▶ Material for the task
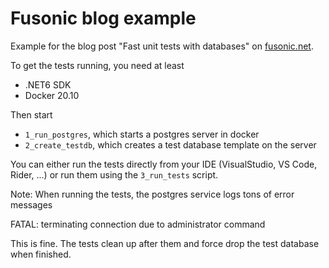 # Fusonic blog example
Example for the blog post "Fast unit tests with databases" on [fusonic.net](https://fusonic.net).

To get the tests running, you need at least
- .NET6 SDK
- Docker 20.10

Then start 
- `1_run_postgres`, which starts a postgres server in docker
- `2_create_testdb`, which creates a test database template on the server

You can either run the tests directly from your IDE (VisualStudio, VS Code, Rider, ...) or run them using the `3_run_tests` script.

Note: 
When running the tests, the postgres service logs tons of error messages

FATAL:  terminating connection due to administrator command

This is fine. The tests clean up after them and force drop the test database when finished.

▶ Task to carry out
Pictures are to be left out; all other data must be returned exactly.

▶ Response area
 # Fusonic blog example
Example for the blog post "Fast unit tests with databases" on [fusonic.net](https://fusonic.net).

To get the tests running, you need at least
- .NET6 SDK
- Docker 20.10

Then start 
- `1_run_postgres`, which starts a postgres server in docker
- `2_create_testdb`, which creates a test database template on the server

You can either run the tests directly from your IDE (VisualStudio, VS Code, Rider, ...) or run them using the `3_run_tests` script.

Note: 
When running the tests, the postgres service logs tons of error messages

FATAL:  terminating connection due to administrator command

This is fine. The tests clean up after them and force drop the test database when finished.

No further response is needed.